Sunlight to feed the world
Photonics is an industry that has aroused Merck's curiosity for more than 30 years
It is estimated that the world population will reach 9.7 billion by 2050. Ensuring an adequate food supply for such a large number of people would be a big challenge for agriculture. However, climate change is putting even greater pressure on farmers, agribusinesses and scientists specialized in crops to protect plants from the effects of weather and pests, and to maximize crop productivity.
Photonics is an industry that has aroused Merck's curiosity for more than 30 years. In fact, we have always had a special interest in light and how it interacts with different materials.

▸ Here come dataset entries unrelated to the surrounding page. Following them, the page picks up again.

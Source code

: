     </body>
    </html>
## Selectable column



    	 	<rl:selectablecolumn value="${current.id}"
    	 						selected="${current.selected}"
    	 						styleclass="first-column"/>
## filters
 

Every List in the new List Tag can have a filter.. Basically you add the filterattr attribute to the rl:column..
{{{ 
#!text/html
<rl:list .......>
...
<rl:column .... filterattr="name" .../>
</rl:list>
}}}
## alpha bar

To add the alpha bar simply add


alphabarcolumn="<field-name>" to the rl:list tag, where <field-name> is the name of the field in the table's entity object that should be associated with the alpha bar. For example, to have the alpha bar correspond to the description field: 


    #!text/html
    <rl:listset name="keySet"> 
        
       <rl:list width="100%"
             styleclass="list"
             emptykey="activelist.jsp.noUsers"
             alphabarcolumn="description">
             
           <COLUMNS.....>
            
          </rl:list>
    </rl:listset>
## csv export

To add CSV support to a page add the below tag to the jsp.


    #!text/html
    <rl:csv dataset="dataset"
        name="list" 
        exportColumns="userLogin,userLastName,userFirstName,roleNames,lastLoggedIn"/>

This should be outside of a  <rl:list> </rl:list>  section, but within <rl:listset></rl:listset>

In order to effectively manage challenges such as resource scarcity or feeding the world, we have created a solution capable of adjusting the spectrum of sunlight to the precise needs of plants, thus accelerating their growth and increasing their yield. Our photonic solutions have the power to tune sunlight spectra by means of a fluorescent carrier nanostructure -based on Merck's expertise in materials technology- to make them suitable for the needs of plants.

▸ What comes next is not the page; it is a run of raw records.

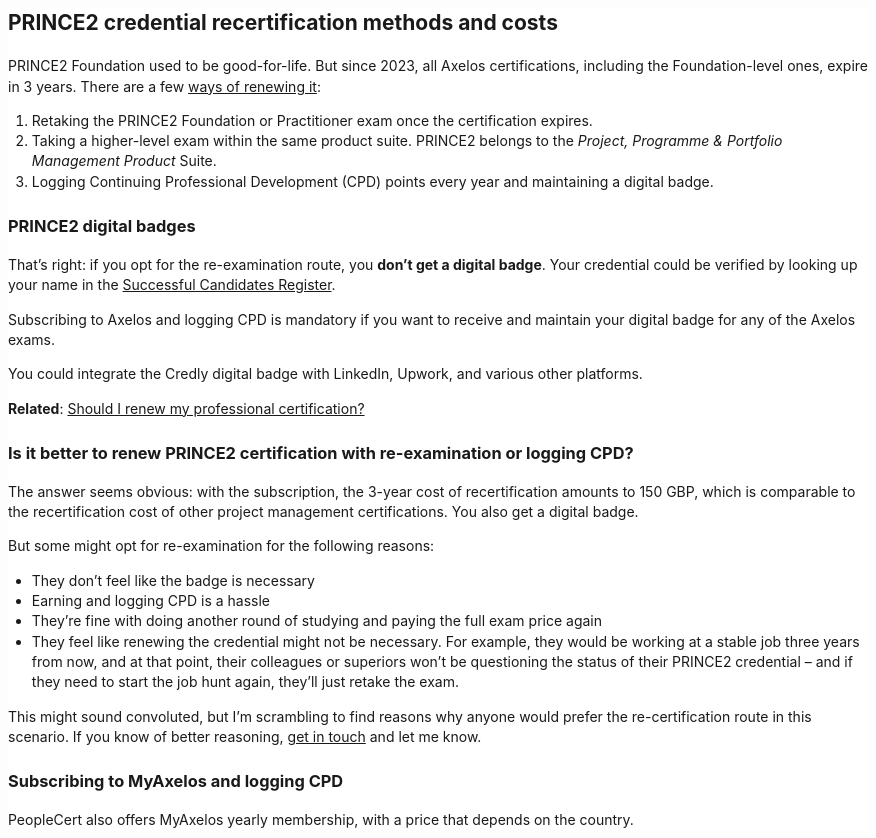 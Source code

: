 
## PRINCE2 credential recertification methods and costs

PRINCE2 Foundation used to be good-for-life. But since 2023, all Axelos certifications, including the Foundation-level ones, expire in 3 years. There are a few [ways of renewing it](https://www.peoplecert.org/ways-to-get-certified/Keep-your-certification-valid):



1. Retaking the PRINCE2 Foundation or Practitioner exam once the certification expires.
2. Taking a higher-level exam within the same product suite. PRINCE2 belongs to the _Project, Programme & Portfolio Management Product_ Suite.
3. Logging Continuing Professional Development (CPD) points every year and maintaining a digital badge.


### PRINCE2 digital badges

That’s right: if you opt for the re-examination route, you **don’t get a digital badge**. Your credential could be verified by looking up your name in the [Successful Candidates Register](https://www.axelos.com/successful-candidates-register).

Subscribing to Axelos and logging CPD is mandatory if you want to receive and maintain your digital badge for any of the Axelos exams.

You could integrate the Credly digital badge with LinkedIn, Upwork, and various other platforms.

**Related**: [Should I renew my professional certification?](/articles/renew-certification-or-let-it-expire/)


### Is it better to renew PRINCE2 certification with re-examination or logging CPD?

The answer seems obvious: with the subscription, the 3-year cost of recertification amounts to 150 GBP, which is comparable to the recertification cost of other project management certifications. You also get a digital badge.

But some might opt for re-examination for the following reasons:



* They don’t feel like the badge is necessary
* Earning and logging CPD is a hassle
* They’re fine with doing another round of studying and paying the full exam price again
* They feel like renewing the credential might not be necessary. For example, they would be working at a stable job three years from now, and at that point, their colleagues or superiors won’t be questioning the status of their PRINCE2 credential – and if they need to start the job hunt again, they’ll just retake the exam.

This might sound convoluted, but I’m scrambling to find reasons why anyone would prefer the re-certification route in this scenario. If you know of better reasoning, [get in touch](/contact/) and let me know.


### Subscribing to MyAxelos and logging CPD

PeopleCert also offers MyAxelos yearly membership, with a price that depends on the country.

In this process, Merck's innovative technology performs two functions at once: the photonic material blocks too intense and harmful UV radiation, while amplifying specific radiation mainly in the red or far-red region of the light spectrum, which accelerates crop growth.
Several fluorescent materials have already been developed for photonic films or layers that increase the specific radiation needed for a multitude of crops. To make the technology valid in a realistic scenario, we are currently conducting large-scale, multi-location field trials. Our progressive photonic concept includes multiple-crop cycles in 13 time zones across four continents and is expected to achieve double-digit growth and yield increases.

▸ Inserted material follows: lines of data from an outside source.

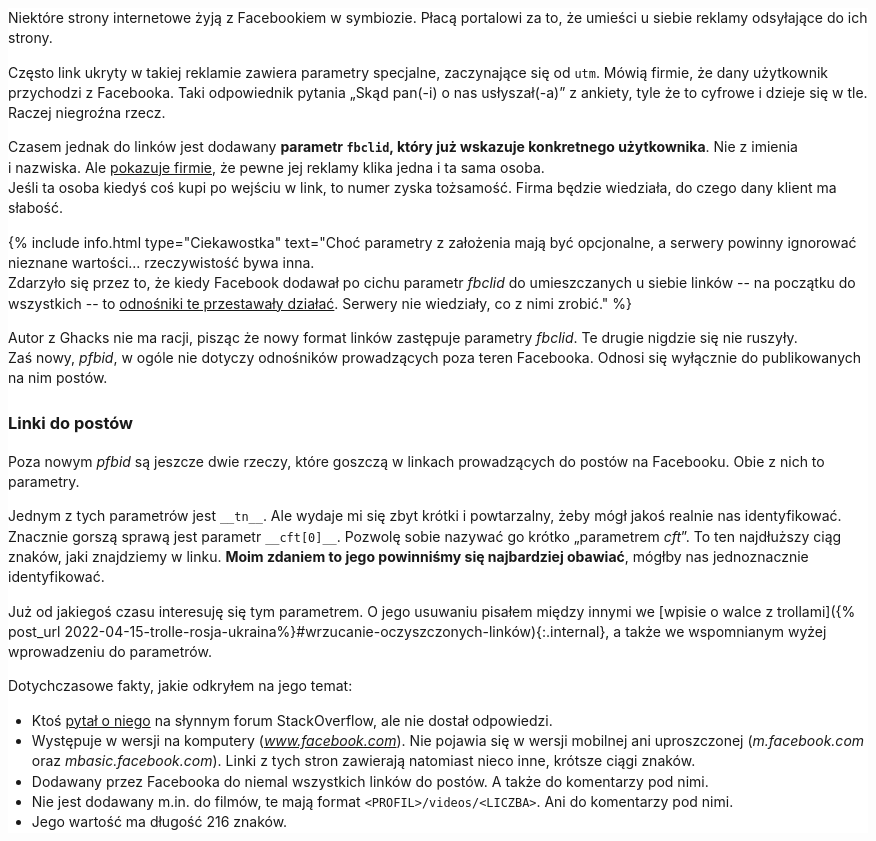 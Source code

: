 Niektóre strony internetowe żyją z&nbsp;Facebookiem w&nbsp;symbiozie. Płacą portalowi za to, że umieści u&nbsp;siebie reklamy odsyłające do ich strony.

Często link ukryty w&nbsp;takiej reklamie zawiera parametry specjalne, zaczynające się od `utm`. Mówią firmie, że dany użytkownik przychodzi z&nbsp;Facebooka. Taki odpowiednik pytania „Skąd pan(-i) o&nbsp;nas usłyszał(-a)” z&nbsp;ankiety, tyle że to cyfrowe i&nbsp;dzieje się w&nbsp;tle. Raczej niegroźna rzecz.

Czasem jednak do linków jest dodawany **parametr `fbclid`, który już wskazuje konkretnego użytkownika**. Nie z&nbsp;imienia i&nbsp;nazwiska. Ale [pokazuje firmie](https://stackoverflow.com/questions/52847475/what-is-fbclid-the-new-facebook-parameter), że pewne jej reklamy klika jedna i&nbsp;ta sama osoba.  
Jeśli ta osoba kiedyś coś kupi po wejściu w&nbsp;link, to numer zyska tożsamość. Firma będzie wiedziała, do czego dany klient ma słabość.

{% include info.html
type="Ciekawostka"
text="Choć parametry z&nbsp;założenia mają być opcjonalne, a&nbsp;serwery powinny ignorować nieznane wartości... rzeczywistość bywa inna.  
Zdarzyło się przez to, że kiedy Facebook dodawał po cichu parametr *fbclid* do umieszczanych u&nbsp;siebie linków -- na początku do wszystkich -- to [odnośniki te przestawały działać](https://news.ycombinator.com/item?id=18275061). Serwery nie wiedziały, co z&nbsp;nimi zrobić."
%}

Autor z&nbsp;Ghacks nie ma racji, pisząc że nowy format linków zastępuje parametry *fbclid*. Te drugie nigdzie się nie ruszyły.  
Zaś nowy, *pfbid*, w&nbsp;ogóle nie dotyczy odnośników prowadzących poza teren Facebooka. Odnosi się wyłącznie do publikowanych na nim postów.

### Linki do postów

Poza nowym *pfbid* są jeszcze dwie rzeczy, które goszczą w&nbsp;linkach prowadzących do postów na Facebooku. Obie z&nbsp;nich to parametry. 

Jednym z&nbsp;tych parametrów jest `__tn__`. Ale wydaje mi się zbyt krótki i&nbsp;powtarzalny, żeby mógł jakoś realnie nas identyfikować.  
Znacznie gorszą sprawą jest parametr `__cft[0]__`. Pozwolę sobie nazywać go krótko „parametrem *cft*”. To ten najdłuższy ciąg znaków, jaki znajdziemy w&nbsp;linku. **Moim zdaniem to jego powinniśmy się najbardziej obawiać**, mógłby nas jednoznacznie identyfikować.

Już od jakiegoś czasu interesuję się tym parametrem. O&nbsp;jego usuwaniu pisałem między innymi we [wpisie o&nbsp;walce z&nbsp;trollami]({% post_url 2022-04-15-trolle-rosja-ukraina%}#wrzucanie-oczyszczonych-linków){:.internal}, a&nbsp;także we wspomnianym wyżej wprowadzeniu do parametrów.

Dotychczasowe fakty, jakie odkryłem na jego temat:

* Ktoś [pytał o&nbsp;niego](https://stackoverflow.com/questions/64092454/what-is-the-purpose-of-the-new-cft-0-and-tn-parameters-in-facebook-po) na słynnym forum StackOverflow, ale nie dostał odpowiedzi.
* Występuje w&nbsp;wersji na komputery (*www.facebook.com*). Nie pojawia się w&nbsp;wersji mobilnej ani uproszczonej (*m.facebook.com* oraz *mbasic.facebook.com*). Linki z&nbsp;tych stron zawierają natomiast nieco inne, krótsze ciągi znaków.
* Dodawany przez Facebooka do niemal wszystkich linków do postów. A&nbsp;także do komentarzy pod nimi.
* Nie jest dodawany m.in. do filmów, te mają format `<PROFIL>/videos/<LICZBA>`. Ani do komentarzy pod nimi.
* Jego wartość ma długość 216&nbsp;znaków.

Possible future applications for our photonic solution are already under development at our Innovation Center at Darmstadt (Germany) and are highly promising: for example, applying progressive photonic alternatives directly on plants as a spray or deploying them in the form of reflective cards.
We are currently developing an app based on deep-learning Artificial Intelligence at the Merck Innovation Center. This tool will give farmers recommendations on the correct formulation of photonic products for specific stages of the crop growth cycle depending on geographical location. We believe that our innovative concept has the potential to shake up agriculture and will mark the entry into the age of smart and future farming.